Sample Documents for Fraud Detection Testing
This directory contains sample PDF documents for testing the fraud detection system. The documents are divided into two categories: legitimate and fraudulent.
Legitimate Documents
These documents represent normal, legitimate financial transactions with realistic metadata and content:
1. legitimate_invoice_1.pdf
- Type: Invoice
- Vendor: TechSupply Solutions Inc.
- Amount: $2,924.08
- Description: Standard software and support invoice with realistic line items, proper metadata, and reasonable amounts
- Expected Risk Score: LOW (0-30)
2. legitimate_receipt_1.pdf
- Type: Receipt
- Vendor: Office Supplies Plus
- Amount: $93.12
- Description: Office supplies purchase receipt with normal amounts and proper formatting
- Expected Risk Score: LOW (0-30)
3. legitimate_bank_statement_1.pdf
- Type: Bank Statement
- Account: ****5678
- Description: Monthly bank statement with typical transactions and proper formatting
- Expected Risk Score: LOW (0-30)
Fraudulent Documents
These documents contain specific fraud indicators designed to test different fraud detection capabilities:
1. fraudulent_tampered_invoice.pdf
- Type: Invoice (Metadata Fraud)
- Vendor: QuickCash Enterprises LLC (blacklisted)
- Amount: $23,500.00
- Fraud Indicators:
- Metadata Tampering: PDF creation date is recent but invoice claims to be from 6 months ago
- Blacklisted Vendor: Vendor name appears in the blacklist database
- Suspicious Payment Terms: "Due immediately" with wire transfer preference
- High Amount: Unusually high for consulting services
- Expected Risk Score: HIGH/CRITICAL (70-100)

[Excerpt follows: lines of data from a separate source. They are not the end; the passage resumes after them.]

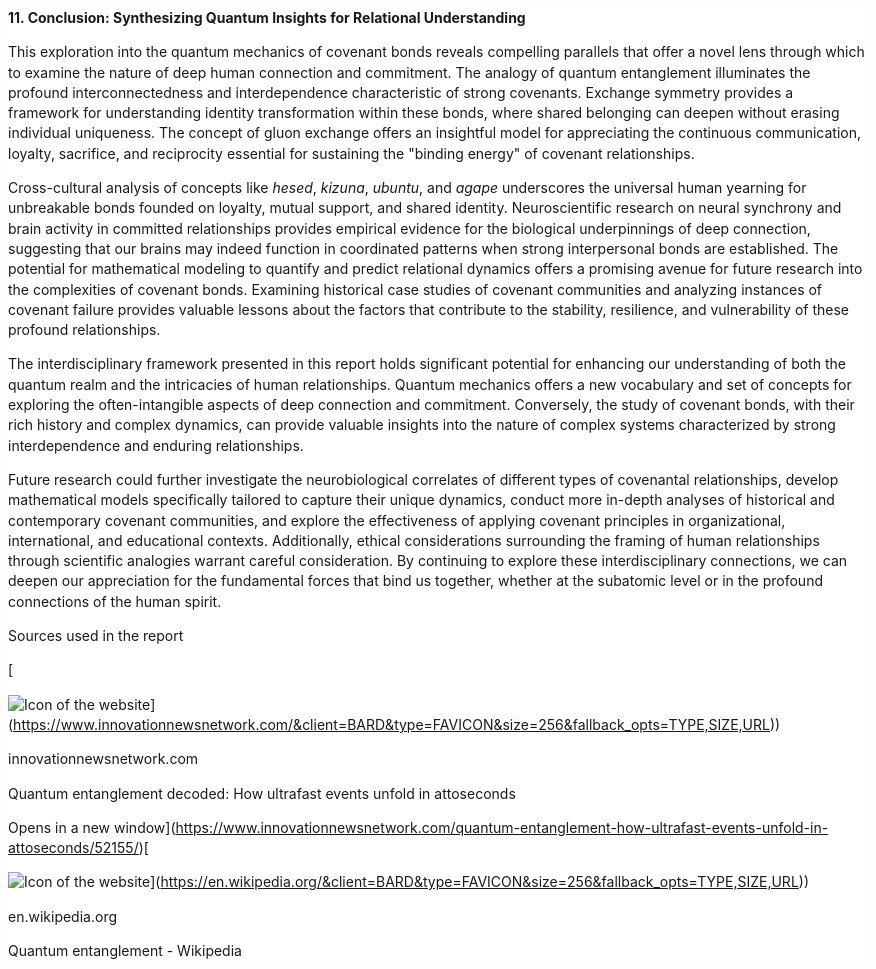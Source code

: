 **11. Conclusion: Synthesizing Quantum Insights for Relational Understanding**   
   
This exploration into the quantum mechanics of covenant bonds reveals compelling parallels that offer a novel lens through which to examine the nature of deep human connection and commitment. The analogy of quantum entanglement illuminates the profound interconnectedness and interdependence characteristic of strong covenants. Exchange symmetry provides a framework for understanding identity transformation within these bonds, where shared belonging can deepen without erasing individual uniqueness. The concept of gluon exchange offers an insightful model for appreciating the continuous communication, loyalty, sacrifice, and reciprocity essential for sustaining the "binding energy" of covenant relationships.   
   
Cross-cultural analysis of concepts like _hesed_, _kizuna_, _ubuntu_, and _agape_ underscores the universal human yearning for unbreakable bonds founded on loyalty, mutual support, and shared identity. Neuroscientific research on neural synchrony and brain activity in committed relationships provides empirical evidence for the biological underpinnings of deep connection, suggesting that our brains may indeed function in coordinated patterns when strong interpersonal bonds are established. The potential for mathematical modeling to quantify and predict relational dynamics offers a promising avenue for future research into the complexities of covenant bonds. Examining historical case studies of covenant communities and analyzing instances of covenant failure provides valuable lessons about the factors that contribute to the stability, resilience, and vulnerability of these profound relationships.   
   
The interdisciplinary framework presented in this report holds significant potential for enhancing our understanding of both the quantum realm and the intricacies of human relationships. Quantum mechanics offers a new vocabulary and set of concepts for exploring the often-intangible aspects of deep connection and commitment. Conversely, the study of covenant bonds, with their rich history and complex dynamics, can provide valuable insights into the nature of complex systems characterized by strong interdependence and enduring relationships.   
   
Future research could further investigate the neurobiological correlates of different types of covenantal relationships, develop mathematical models specifically tailored to capture their unique dynamics, conduct more in-depth analyses of historical and contemporary covenant communities, and explore the effectiveness of applying covenant principles in organizational, international, and educational contexts. Additionally, ethical considerations surrounding the framing of human relationships through scientific analogies warrant careful consideration. By continuing to explore these interdisciplinary connections, we can deepen our appreciation for the fundamental forces that bind us together, whether at the subatomic level or in the profound connections of the human spirit.   
   
Sources used in the report   
   
[   
   
![Icon of the website](https://t1.gstatic.com/faviconV2?url=[https://www.innovationnewsnetwork.com/&client=BARD&type=FAVICON&size=256&fallback_opts=TYPE,SIZE,URL)](https://www.innovationnewsnetwork.com/&client=BARD&type=FAVICON&size=256&fallback_opts=TYPE,SIZE,URL))   
   
innovationnewsnetwork.com   
   
Quantum entanglement decoded: How ultrafast events unfold in attoseconds   
   
Opens in a new window](https://www.innovationnewsnetwork.com/quantum-entanglement-how-ultrafast-events-unfold-in-attoseconds/52155/)[   
   
![Icon of the website](https://t2.gstatic.com/faviconV2?url=[https://en.wikipedia.org/&client=BARD&type=FAVICON&size=256&fallback_opts=TYPE,SIZE,URL)](https://en.wikipedia.org/&client=BARD&type=FAVICON&size=256&fallback_opts=TYPE,SIZE,URL))   
   
en.wikipedia.org   
   
Quantum entanglement - Wikipedia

- Tests Requirements: 3.1, 3.2, 3.3, 3.4, 3.5, 6.1
2. fraudulent_duplicate_invoice.pdf
- Type: Invoice (Pattern Fraud)
- Vendor: Global Services International
- Amount: $11,800.00
- Fraud Indicators:
- Duplicate Invoice Number: Uses same invoice number as legitimate_invoice_1.pdf (INV-2024-001234)
- All Rounded Amounts: Every line item and total ends in .00 (suggests fabrication)
- Sequential Pattern: Item codes follow suspicious sequential pattern
- No Tax: 0% tax rate is unusual
- Expected Risk Score: HIGH (70-85)
- Tests Requirements: 4.1, 4.2, 4.3, 4.4
3. fraudulent_outlier_receipt.pdf
- Type: Receipt (Anomaly Fraud)
- Vendor: Office Supplies Plus (legitimate vendor)
- Amount: $13,625.00
- Fraud Indicators:
- Statistical Outliers: Prices are 100x normal (e.g., $2,500 for copy paper vs normal $16)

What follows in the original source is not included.